Looking at my journey to being hired by LinkedIn, using some less traditional visualisation methods, though hardly breaking the mold here!
library(tidyverse)
clean_names <- function(x) str_replace_all(tolower(x), " ", "_")
kable_tally <- function(data, variable, cap = "") {
data %>% group_by_(variable) %>% tally %>% arrange(desc(n)) %>%
knitr::kable(caption = cap, format = "html") %>%
kableExtra::kable_styling(full_width = FALSE)
}
count_words <- function(word, corpus) sum(str_count(corpus, word), na.rm = TRUE)
count_exact_words <- function(word, corpus) sum(corpus %in% word, na.rm = TRUE)
The data was generated manually in a Google Sheet as I was tracking all the applications I made over the course of several months.
if(!interactive()){
setwd("..")
}
interviews_raw <- readxl::read_excel("data/job_search_list.xlsx") %>%
select(-Email, -Contact, -Phone)
colnames(interviews_raw) <-
colnames(interviews_raw) %>%
clean_names
summary(interviews_raw %>%
mutate_at(c("status", "stage_reached", "contact_gender"), as.factor))

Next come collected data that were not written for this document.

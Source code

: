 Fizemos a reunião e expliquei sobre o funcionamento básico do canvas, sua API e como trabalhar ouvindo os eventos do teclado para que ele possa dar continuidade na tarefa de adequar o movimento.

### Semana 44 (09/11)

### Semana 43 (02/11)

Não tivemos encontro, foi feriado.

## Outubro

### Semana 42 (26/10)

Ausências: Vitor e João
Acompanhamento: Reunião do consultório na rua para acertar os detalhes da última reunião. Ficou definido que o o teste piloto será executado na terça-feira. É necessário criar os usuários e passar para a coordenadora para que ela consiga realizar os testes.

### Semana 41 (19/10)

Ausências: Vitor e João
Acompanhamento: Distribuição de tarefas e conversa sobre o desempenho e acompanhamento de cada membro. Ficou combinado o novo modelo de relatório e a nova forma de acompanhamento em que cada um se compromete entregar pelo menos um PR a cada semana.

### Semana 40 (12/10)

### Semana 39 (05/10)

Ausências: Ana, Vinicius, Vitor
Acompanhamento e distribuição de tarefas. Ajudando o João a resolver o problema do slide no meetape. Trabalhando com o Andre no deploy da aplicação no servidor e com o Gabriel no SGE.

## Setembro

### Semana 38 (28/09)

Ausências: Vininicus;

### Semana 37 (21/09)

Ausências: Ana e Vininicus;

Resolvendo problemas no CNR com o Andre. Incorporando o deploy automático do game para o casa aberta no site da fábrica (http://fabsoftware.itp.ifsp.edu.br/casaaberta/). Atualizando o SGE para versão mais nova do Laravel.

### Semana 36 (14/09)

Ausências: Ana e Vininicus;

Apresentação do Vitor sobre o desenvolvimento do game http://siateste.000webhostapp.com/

## company job_title status stage_reached
## Length:22 Length:22 ACCEPTED : 1 1st Round : 2
## Class :character Class :character INCOMPATIBLE: 3 2nd Round : 2
## Mode :character Mode :character NOREPLY : 8 Final Round: 1
## REJECTED :10 Late : 1
## None :16
##
##
## applied_date contact_gender salary
## Min. :2018-03-02 00:00:00 F : 2 Min. :28.00
## 1st Qu.:2018-03-27 06:00:00 M :13 1st Qu.:29.50
## Median :2018-04-27 00:00:00 UNKNOWN: 7 Median :35.00
## Mean :2018-04-17 04:21:49 Mean :33.25
## 3rd Qu.:2018-05-07 00:00:00 3rd Qu.:35.62
## Max. :2018-05-29 00:00:00 Max. :37.50
## NA's :14
## key_phrases link is_recruiter?
## Length:22 Length:22 Mode :logical
## Class :character Class :character FALSE:10
## Mode :character Mode :character TRUE :12
##
##
##
##
glimpse(interviews_raw)
## Observations: 22
## Variables: 10
## $ company <chr> "AON", "(Archer)", "First Data", "(Wallace Mye...
## $ job_title <chr> "Data analyst", "DATA ANALYST - ANALYTICS CENT...
## $ status <chr> "REJECTED", "NOREPLY", "NOREPLY", "REJECTED", ...
## $ stage_reached <chr> "1st Round", "None", "None", "2nd Round", "1st...
## $ applied_date <dttm> 2018-03-02, 2018-03-02, 2018-03-02, 2018-03-0...
## $ contact_gender <chr> "UNKNOWN", "F", "UNKNOWN", "M", "UNKNOWN", "M"...
## $ salary <dbl> NA, 37.5, NA, NA, NA, NA, NA, 37.5, NA, NA, NA...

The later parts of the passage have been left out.